-- Data for analysis follows --

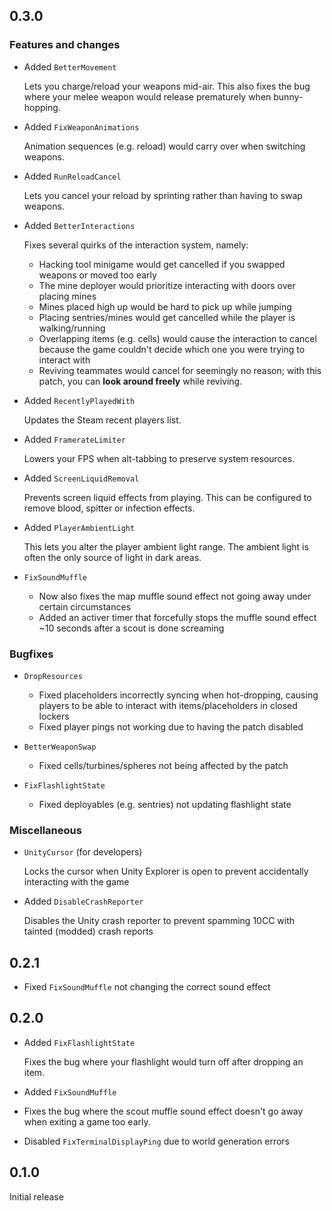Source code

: ## 0.3.0

### Features and changes

- Added `BetterMovement`

    Lets you charge/reload your weapons mid-air. This also fixes the bug where your melee weapon would release prematurely when bunny-hopping.

- Added `FixWeaponAnimations`

    Animation sequences (e.g. reload) would carry over when switching weapons.

- Added `RunReloadCancel`

    Lets you cancel your reload by sprinting rather than having to swap weapons.

- Added `BetterInteractions`

    Fixes several quirks of the interaction system, namely:

    - Hacking tool minigame would get cancelled if you swapped weapons or moved too early
    - The mine deployer would prioritize interacting with doors over placing mines
    - Mines placed high up would be hard to pick up while jumping
    - Placing sentries/mines would get cancelled while the player is walking/running
    - Overlapping items (e.g. cells) would cause the interaction to cancel because the game couldn't decide which one you were trying to interact with
    - Reviving teammates would cancel for seemingly no reason; with this patch, you can **look around freely** while reviving.

- Added `RecentlyPlayedWith`

    Updates the Steam recent players list.

- Added `FramerateLimiter`

    Lowers your FPS when alt-tabbing to preserve system resources.

- Added `ScreenLiquidRemoval`

    Prevents screen liquid effects from playing. This can be configured to remove blood, spitter or infection effects.

- Added `PlayerAmbientLight`

    This lets you alter the player ambient light range. The ambient light is often the only source of light in dark areas.

- `FixSoundMuffle`

    - Now also fixes the map muffle sound effect not going away under certain circumstances
    - Added an activer timer that forcefully stops the muffle sound effect ~10 seconds after a scout is done screaming

### Bugfixes

- `DropResources`

    - Fixed placeholders incorrectly syncing when hot-dropping, causing players to be able to interact with items/placeholders in closed lockers
    - Fixed player pings not working due to having the patch disabled

- `BetterWeaponSwap`

    - Fixed cells/turbines/spheres not being affected by the patch

- `FixFlashlightState`

    - Fixed deployables (e.g. sentries) not updating flashlight state

### Miscellaneous

- `UnityCursor` (for developers)

    Locks the cursor when Unity Explorer is open to prevent accidentally interacting with the game

- Added `DisableCrashReporter`

    Disables the Unity crash reporter to prevent spamming 10CC with tainted (modded) crash reports

## 0.2.1

- Fixed `FixSoundMuffle` not changing the correct sound effect

## 0.2.0

- Added `FixFlashlightState`

    Fixes the bug where your flashlight would turn off after dropping an item.

- Added `FixSoundMuffle`
- Fixes the bug where the scout muffle sound effect doesn't go away when exiting a game too early.
- Disabled `FixTerminalDisplayPing` due to world generation errors

## 0.1.0

Initial release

-- Data for analysis concluded --

Exercise details –
Lines from the start of the listing above through the line holding "Lets you cancel" are to be duplicated exactly, and nothing more; leave out the pictures.

Exercise output –
Source code

: ## 0.3.0

### Features and changes

- Added `BetterMovement`

    Lets you charge/reload your weapons mid-air. This also fixes the bug where your melee weapon would release prematurely when bunny-hopping.

- Added `FixWeaponAnimations`

    Animation sequences (e.g. reload) would carry over when switching weapons.

- Added `RunReloadCancel`

    Lets you cancel your reload by sprinting rather than having to swap weapons.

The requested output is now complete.